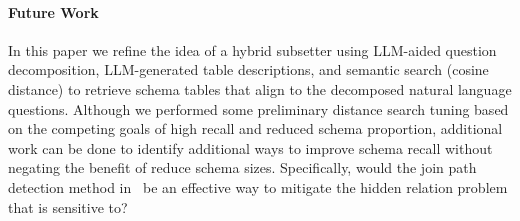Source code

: \paragraph{\textbf{Future Work}}

In this paper we refine the idea of a hybrid subsetter using LLM-aided question decomposition, LLM-generated table descriptions, and semantic search (cosine distance) to retrieve schema tables that align to the decomposed natural language questions.
Although we performed some preliminary distance search tuning based on the competing goals of high recall and reduced schema proportion, additional work can be done to identify additional ways to improve schema recall without negating the benefit of reduce schema sizes. 
Specifically, would the join path detection method in~\cite{Katsogiannis-Meimarakis2026} be an effective way to mitigate the hidden relation problem that \PROJECTNAME{ }is sensitive to?
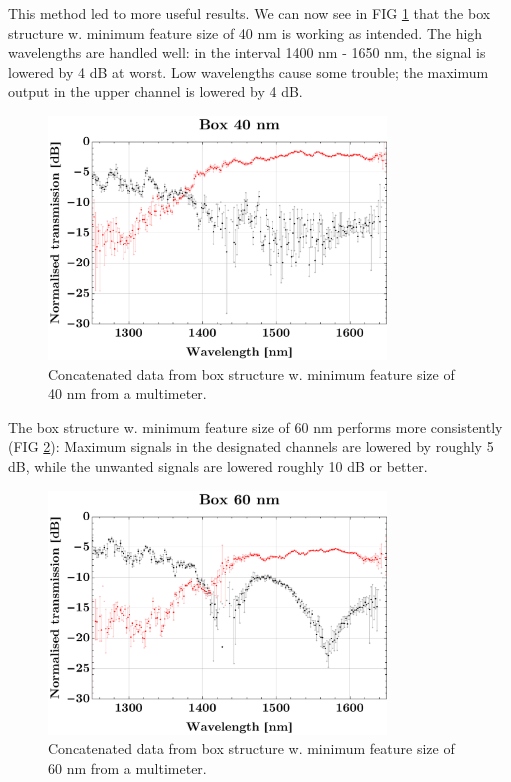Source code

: This method led to more useful results. We can now see in FIG \ref{fig:Kasse40nmKilde2Concatenated} that the box structure w. minimum feature size of 40 nm is working as intended. The high wavelengths are handled well: in the interval 1400 nm - 1650 nm, the signal is lowered by 4 dB at worst. Low wavelengths cause some trouble; the maximum output in the upper channel is lowered by 4 dB. 
\begin{figure}[H]
    \centering
    \includegraphics[width=0.8\textwidth]
    {fig/Kilde2Multimeter/box40multimeterconcatenated.pdf}
    \caption{Concatenated data from box structure w.  minimum feature size of 40 nm from a multimeter.}
    \label{fig:Kasse40nmKilde2Concatenated}
\end{figure}

The box structure w. minimum feature size of 60 nm performs more consistently (FIG \ref{fig:Kasse60nmKilde2Concatenated}): Maximum signals in the designated channels are lowered by roughly 5 dB, while the unwanted signals are lowered roughly 10 dB or better.

\begin{figure}[H]
    \centering
    \includegraphics[width=0.8\textwidth]
    {fig/Kilde2Multimeter/box60multimeterconcatenated.pdf}
    \caption{Concatenated data from box structure w.  minimum feature size of 60 nm from a multimeter.}
    \label{fig:Kasse60nmKilde2Concatenated}
\end{figure}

------

Exercise brief.
Pictures within the entries must not be reproduced; everything else is to be restated verbatim.

Completed task.
Source code

: \paragraph{\textbf{Future Work}}

In this paper we refine the idea of a hybrid subsetter using LLM-aided question decomposition, LLM-generated table descriptions, and semantic search (cosine distance) to retrieve schema tables that align to the decomposed natural language questions.
Although we performed some preliminary distance search tuning based on the competing goals of high recall and reduced schema proportion, additional work can be done to identify additional ways to improve schema recall without negating the benefit of reduce schema sizes. 
Specifically, would the join path detection method in~\cite{Katsogiannis-Meimarakis2026} be an effective way to mitigate the hidden relation problem that \PROJECTNAME{ }is sensitive to?
Source code

: This method led to more useful results. We can now see in FIG \ref{fig:Kasse40nmKilde2Concatenated} that the box structure w. minimum feature size of 40 nm is working as intended. The high wavelengths are handled well: in the interval 1400 nm - 1650 nm, the signal is lowered by 4 dB at worst. Low wavelengths cause some trouble; the maximum output in the upper channel is lowered by 4 dB. 
\begin{figure}[H]
    \centering
    \includegraphics[width=0.8\textwidth]
    {fig/Kilde2Multimeter/box40multimeterconcatenated.pdf}
    \caption{Concatenated data from box structure w.  minimum feature size of 40 nm from a multimeter.}
    \label{fig:Kasse40nmKilde2Concatenated}
\end{figure}

The box structure w. minimum feature size of 60 nm performs more consistently (FIG \ref{fig:Kasse60nmKilde2Concatenated}): Maximum signals in the designated channels are lowered by roughly 5 dB, while the unwanted signals are lowered roughly 10 dB or better.

\begin{figure}[H]
    \centering
    \includegraphics[width=0.8\textwidth]
    {fig/Kilde2Multimeter/box60multimeterconcatenated.pdf}
    \caption{Concatenated data from box structure w.  minimum feature size of 60 nm from a multimeter.}
    \label{fig:Kasse60nmKilde2Concatenated}
\end{figure}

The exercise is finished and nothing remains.